*Collected data*:
────────

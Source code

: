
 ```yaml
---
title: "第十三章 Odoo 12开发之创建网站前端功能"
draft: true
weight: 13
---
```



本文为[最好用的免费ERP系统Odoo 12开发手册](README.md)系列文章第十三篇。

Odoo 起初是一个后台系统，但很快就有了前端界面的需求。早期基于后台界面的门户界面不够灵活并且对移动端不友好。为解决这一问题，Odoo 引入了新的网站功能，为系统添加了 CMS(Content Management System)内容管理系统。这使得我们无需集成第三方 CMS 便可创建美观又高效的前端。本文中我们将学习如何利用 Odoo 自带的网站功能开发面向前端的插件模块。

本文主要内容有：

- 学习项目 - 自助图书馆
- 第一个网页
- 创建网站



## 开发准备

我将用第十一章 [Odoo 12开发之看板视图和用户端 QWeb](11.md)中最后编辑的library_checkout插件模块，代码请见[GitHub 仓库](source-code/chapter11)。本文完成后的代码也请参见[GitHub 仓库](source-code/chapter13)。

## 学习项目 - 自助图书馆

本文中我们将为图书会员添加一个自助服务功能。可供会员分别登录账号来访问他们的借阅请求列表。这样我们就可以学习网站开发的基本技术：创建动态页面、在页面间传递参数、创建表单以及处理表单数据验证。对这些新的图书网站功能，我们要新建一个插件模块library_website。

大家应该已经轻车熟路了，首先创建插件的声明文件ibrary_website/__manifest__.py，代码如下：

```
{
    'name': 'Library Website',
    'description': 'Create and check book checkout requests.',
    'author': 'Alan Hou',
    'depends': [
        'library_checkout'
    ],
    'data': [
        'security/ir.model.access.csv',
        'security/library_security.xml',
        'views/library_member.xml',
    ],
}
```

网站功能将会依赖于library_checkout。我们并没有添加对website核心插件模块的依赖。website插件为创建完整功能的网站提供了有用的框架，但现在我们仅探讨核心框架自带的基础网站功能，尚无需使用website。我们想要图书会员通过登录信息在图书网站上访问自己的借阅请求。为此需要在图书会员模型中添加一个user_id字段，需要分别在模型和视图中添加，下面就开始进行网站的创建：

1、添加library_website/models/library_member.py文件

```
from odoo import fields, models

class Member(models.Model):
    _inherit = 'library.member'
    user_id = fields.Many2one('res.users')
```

────────

*Try it*: Nothing in the data may change. Give it again in full.

*Answer to the exercise*:
Source code

:
 ```yaml
---
title: "第十三章 Odoo 12开发之创建网站前端功能"
draft: true
weight: 13
---
```



本文为[最好用的免费ERP系统Odoo 12开发手册](README.md)系列文章第十三篇。

Odoo 起初是一个后台系统，但很快就有了前端界面的需求。早期基于后台界面的门户界面不够灵活并且对移动端不友好。为解决这一问题，Odoo 引入了新的网站功能，为系统添加了 CMS(Content Management System)内容管理系统。这使得我们无需集成第三方 CMS 便可创建美观又高效的前端。本文中我们将学习如何利用 Odoo 自带的网站功能开发面向前端的插件模块。

本文主要内容有：

- 学习项目 - 自助图书馆
- 第一个网页
- 创建网站



## 开发准备

我将用第十一章 [Odoo 12开发之看板视图和用户端 QWeb](11.md)中最后编辑的library_checkout插件模块，代码请见[GitHub 仓库](source-code/chapter11)。本文完成后的代码也请参见[GitHub 仓库](source-code/chapter13)。

## 学习项目 - 自助图书馆

本文中我们将为图书会员添加一个自助服务功能。可供会员分别登录账号来访问他们的借阅请求列表。这样我们就可以学习网站开发的基本技术：创建动态页面、在页面间传递参数、创建表单以及处理表单数据验证。对这些新的图书网站功能，我们要新建一个插件模块library_website。

大家应该已经轻车熟路了，首先创建插件的声明文件ibrary_website/__manifest__.py，代码如下：

```
{
    'name': 'Library Website',
    'description': 'Create and check book checkout requests.',
    'author': 'Alan Hou',
    'depends': [
        'library_checkout'
    ],
    'data': [
        'security/ir.model.access.csv',
        'security/library_security.xml',
        'views/library_member.xml',
    ],
}
```

网站功能将会依赖于library_checkout。我们并没有添加对website核心插件模块的依赖。website插件为创建完整功能的网站提供了有用的框架，但现在我们仅探讨核心框架自带的基础网站功能，尚无需使用website。我们想要图书会员通过登录信息在图书网站上访问自己的借阅请求。为此需要在图书会员模型中添加一个user_id字段，需要分别在模型和视图中添加，下面就开始进行网站的创建：

1、添加library_website/models/library_member.py文件

```
from odoo import fields, models

class Member(models.Model):
    _inherit = 'library.member'
    user_id = fields.Many2one('res.users')
```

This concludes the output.